Is Everleaf Gaming going to pay US Players?

Sunday, May 27th, 2012

A few months ago, the online poker world suffered another blow when the Everleaf Gaming network decided to pull out of the US market. Their reasoning was that the US Department of Homeland Security sent them a cease and desist letter, which made banning Americans reasonable. However, what’s not reasonable is the fact that – three months later – no serious efforts have been made to refund players’ money.

Following their pullout from the US online poker market, Everleaf Network sites claimed that American deposits were safe. In fact, a Minted Poker rep even posted a statement in the ever-popular TwoPlusTwo forums that read, “I really understand how this will worry our players especially those in the US, but I also wish to reinforce that ALL monies held by ALL poker players, US and rest of world, are secure and ring-fenced.”

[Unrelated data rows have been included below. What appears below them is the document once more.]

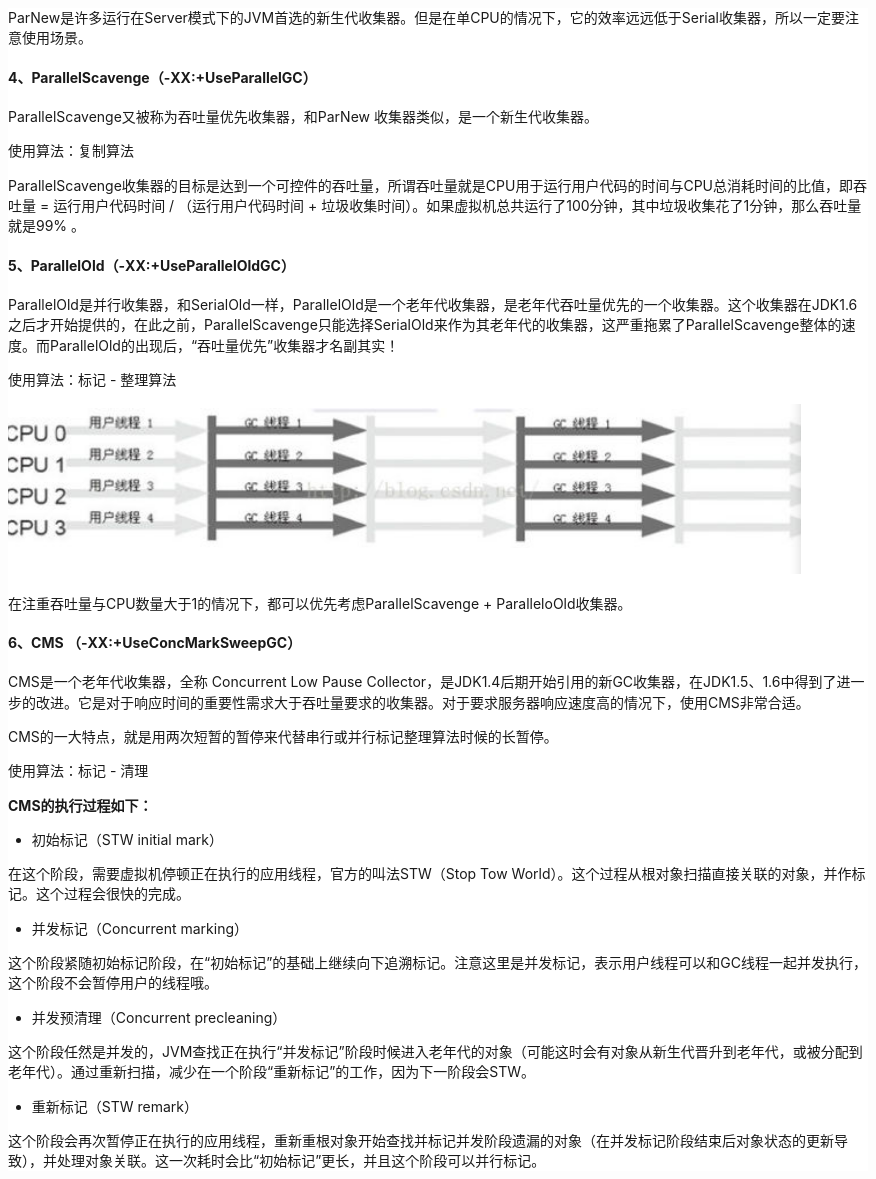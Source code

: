 ParNew是许多运行在Server模式下的JVM首选的新生代收集器。但是在单CPU的情况下，它的效率远远低于Serial收集器，所以一定要注意使用场景。

#### 4、ParallelScavenge（-XX:+UseParallelGC）

ParallelScavenge又被称为吞吐量优先收集器，和ParNew 收集器类似，是一个新生代收集器。

使用算法：复制算法

ParallelScavenge收集器的目标是达到一个可控件的吞吐量，所谓吞吐量就是CPU用于运行用户代码的时间与CPU总消耗时间的比值，即吞吐量 = 运行用户代码时间 / （运行用户代码时间 + 垃圾收集时间）。如果虚拟机总共运行了100分钟，其中垃圾收集花了1分钟，那么吞吐量就是99% 。

#### 5、ParallelOld（-XX:+UseParallelOldGC）

ParallelOld是并行收集器，和SerialOld一样，ParallelOld是一个老年代收集器，是老年代吞吐量优先的一个收集器。这个收集器在JDK1.6之后才开始提供的，在此之前，ParallelScavenge只能选择SerialOld来作为其老年代的收集器，这严重拖累了ParallelScavenge整体的速度。而ParallelOld的出现后，“吞吐量优先”收集器才名副其实！

使用算法：标记 - 整理算法

![1577242915468](/img/1577242915468.png)

在注重吞吐量与CPU数量大于1的情况下，都可以优先考虑ParallelScavenge + ParalleloOld收集器。

#### 6、CMS （-XX:+UseConcMarkSweepGC）

CMS是一个老年代收集器，全称 Concurrent Low Pause Collector，是JDK1.4后期开始引用的新GC收集器，在JDK1.5、1.6中得到了进一步的改进。它是对于响应时间的重要性需求大于吞吐量要求的收集器。对于要求服务器响应速度高的情况下，使用CMS非常合适。

CMS的一大特点，就是用两次短暂的暂停来代替串行或并行标记整理算法时候的长暂停。

使用算法：标记 - 清理

**CMS的执行过程如下：**

- 初始标记（STW initial mark）

在这个阶段，需要虚拟机停顿正在执行的应用线程，官方的叫法STW（Stop Tow World）。这个过程从根对象扫描直接关联的对象，并作标记。这个过程会很快的完成。

- 并发标记（Concurrent marking）

这个阶段紧随初始标记阶段，在“初始标记”的基础上继续向下追溯标记。注意这里是并发标记，表示用户线程可以和GC线程一起并发执行，这个阶段不会暂停用户的线程哦。

- 并发预清理（Concurrent precleaning）

这个阶段任然是并发的，JVM查找正在执行“并发标记”阶段时候进入老年代的对象（可能这时会有对象从新生代晋升到老年代，或被分配到老年代）。通过重新扫描，减少在一个阶段“重新标记”的工作，因为下一阶段会STW。

- 重新标记（STW remark）

这个阶段会再次暂停正在执行的应用线程，重新重根对象开始查找并标记并发阶段遗漏的对象（在并发标记阶段结束后对象状态的更新导致），并处理对象关联。这一次耗时会比“初始标记”更长，并且这个阶段可以并行标记。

And while US money may be secure, it’s ring-fenced in the pockets of Everleaf Gaming sites. When asked about how players can expect to get their money back, the network offered these two very unhelpful suggestions:

1. Open a Moneybookers or NETeller account, then transfer funds to it.
2. Open a banking account outside the US.

Both of these suggestions are very unrealistic because A) Americans aren’t accepted at Moneybookers and NETeller, and B) traveling to set up a bank account outside of the US pretty much defeats the purpose of getting your money back in the first place.

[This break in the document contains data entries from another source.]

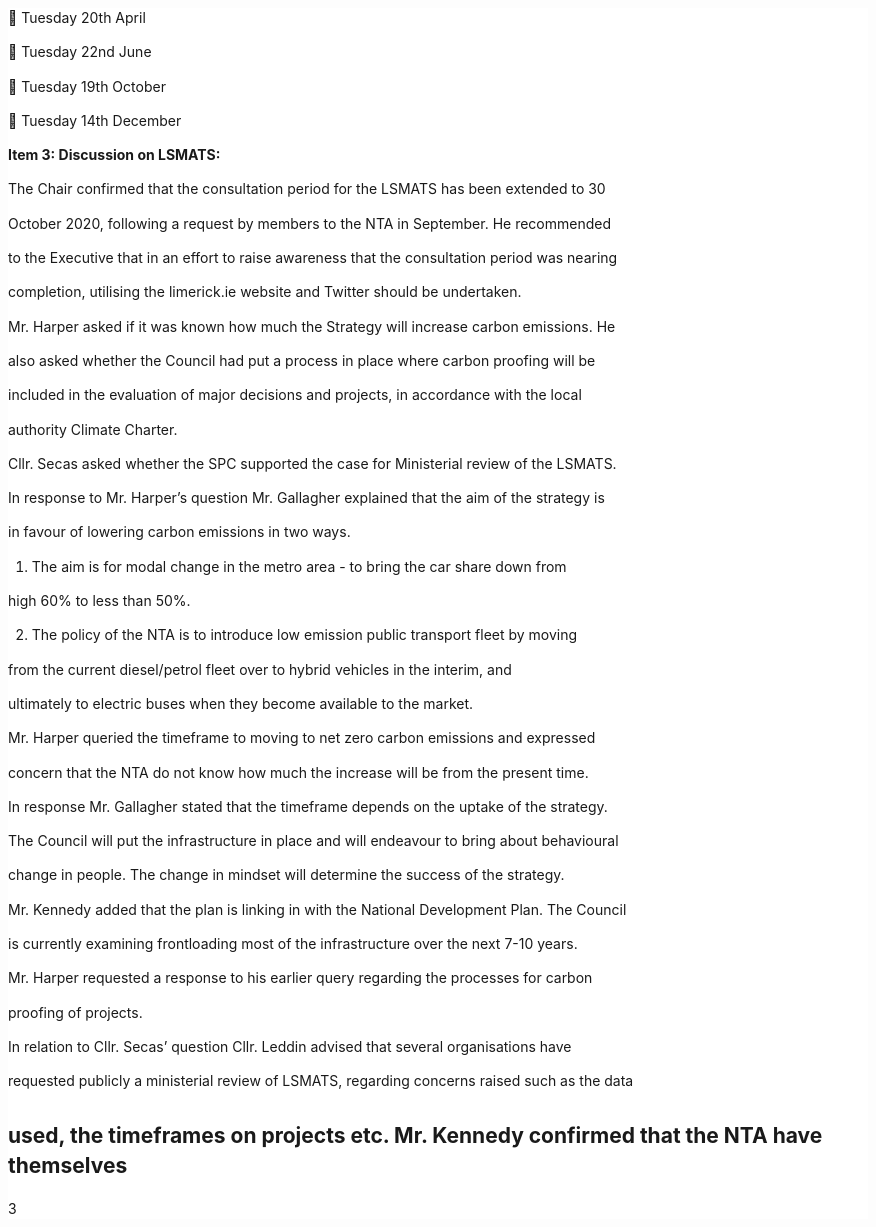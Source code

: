  Tuesday 20th April

 Tuesday 22nd June

 Tuesday 19th October

 Tuesday 14th December

**Item 3: Discussion on LSMATS:**

The Chair confirmed that the consultation period for the LSMATS has been extended to 30

October 2020, following a request by members to the NTA in September. He recommended

to the Executive that in an effort to raise awareness that the consultation period was nearing

completion, utilising the limerick.ie website and Twitter should be undertaken.

Mr. Harper asked if it was known how much the Strategy will increase carbon emissions. He

also asked whether the Council had put a process in place where carbon proofing will be

included in the evaluation of major decisions and projects, in accordance with the local

authority Climate Charter.

Cllr. Secas asked whether the SPC supported the case for Ministerial review of the LSMATS.

In response to Mr. Harper’s question Mr. Gallagher explained that the aim of the strategy is

in favour of lowering carbon emissions in two ways.

1. The aim is for modal change in the metro area - to bring the car share down from

high 60% to less than 50%.

2. The policy of the NTA is to introduce low emission public transport fleet by moving

from the current diesel/petrol fleet over to hybrid vehicles in the interim, and

ultimately to electric buses when they become available to the market.

Mr. Harper queried the timeframe to moving to net zero carbon emissions and expressed

concern that the NTA do not know how much the increase will be from the present time.

In response Mr. Gallagher stated that the timeframe depends on the uptake of the strategy.

The Council will put the infrastructure in place and will endeavour to bring about behavioural

change in people. The change in mindset will determine the success of the strategy.

Mr. Kennedy added that the plan is linking in with the National Development Plan. The Council

is currently examining frontloading most of the infrastructure over the next 7-10 years.

Mr. Harper requested a response to his earlier query regarding the processes for carbon

proofing of projects.

In relation to Cllr. Secas’ question Cllr. Leddin advised that several organisations have

requested publicly a ministerial review of LSMATS, regarding concerns raised such as the data

used, the timeframes on projects etc. Mr. Kennedy confirmed that the NTA have themselves
---
3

Poker writer Haley Hintze, who was instrumental in reporting on the injustices of UB Poker over the years, is also active in discussing Everleaf’s lack of effort. She believes that the poker network is essentially letting US players pay for Everleaf’s failed risk. Furthermore, she thinks the Malta license jurisdiction bares some blame here after writing, “As for the LGA (Malta Lotteries and Gambling Authority), its minimal response to recent player complaints leaves little expectation it can proactively move Everleaf toward a prompt payment resolution.”

Long story short, if you’re a US player wondering about Everleaf Gaming payouts, you’re going to be waiting a long time!